■ WHAT IS REQUIRED
Only one stretch of the records below should be repeated. It starts with the line containing "2. Přejděte do" and goes on through the line containing "1. Ověřte, že", exactly as written.

Pictures paired with source code

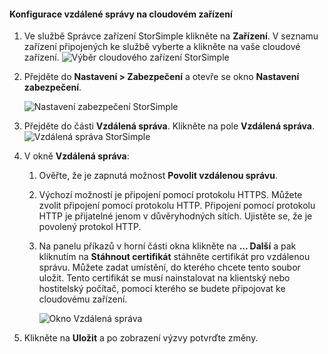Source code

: 
<a id="to-configure-remote-management-on-cloud-appliance" class="xliff"></a>

#### Konfigurace vzdálené správy na cloudovém zařízení

1. Ve službě Správce zařízení StorSimple klikněte na **Zařízení**. V seznamu zařízení připojených ke službě vyberte a klikněte na vaše cloudové zařízení.
    ![Výběr cloudového zařízení StorSimple](./media/storsimple-8000-configure-remote-management-http-device/sca-remote-manage1.png)

2. Přejděte do **Nastavení > Zabezpečení** a otevře se okno **Nastavení zabezpečení**.

     ![Nastavení zabezpečení StorSimple](./media/storsimple-8000-configure-remote-management-http-device/sca-remote-manage2.png)

3. Přejděte do části **Vzdálená správa**. Klikněte na pole **Vzdálená správa**.
     ![Vzdálená správa StorSimple](./media/storsimple-8000-configure-remote-management-http-device/sca-remote-manage3.png)

4. V okně **Vzdálená správa**:

    1. Ověřte, že je zapnutá možnost **Povolit vzdálenou správu**.
    2. Výchozí možností je připojení pomocí protokolu HTTPS. Můžete zvolit připojení pomocí protokolu HTTP. Připojení pomocí protokolu HTTP je přijatelné jenom v důvěryhodných sítích. Ujistěte se, že je povolený protokol HTTP.
    3. Na panelu příkazů v horní části okna klikněte na **... Další** a pak kliknutím na **Stáhnout certifikát** stáhněte certifikát pro vzdálenou správu. Můžete zadat umístění, do kterého chcete tento soubor uložit. Tento certifikát se musí nainstalovat na klientský nebo hostitelský počítač, pomocí kterého se budete připojovat ke cloudovému zařízení.

        ![Okno Vzdálená správa](./media/storsimple-8000-configure-remote-management-http-device/sca-remote-manage4.png)
5. Klikněte na **Uložit** a po zobrazení výzvy potvrďte změny.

■ TASK OUTPUT
2. Přejděte do **Nastavení > Zabezpečení** a otevře se okno **Nastavení zabezpečení**.

     ![Nastavení zabezpečení StorSimple](./media/storsimple-8000-configure-remote-management-http-device/sca-remote-manage2.png)

3. Přejděte do části **Vzdálená správa**. Klikněte na pole **Vzdálená správa**.
     ![Vzdálená správa StorSimple](./media/storsimple-8000-configure-remote-management-http-device/sca-remote-manage3.png)

4. V okně **Vzdálená správa**:

    1. Ověřte, že je zapnutá možnost **Povolit vzdálenou správu**.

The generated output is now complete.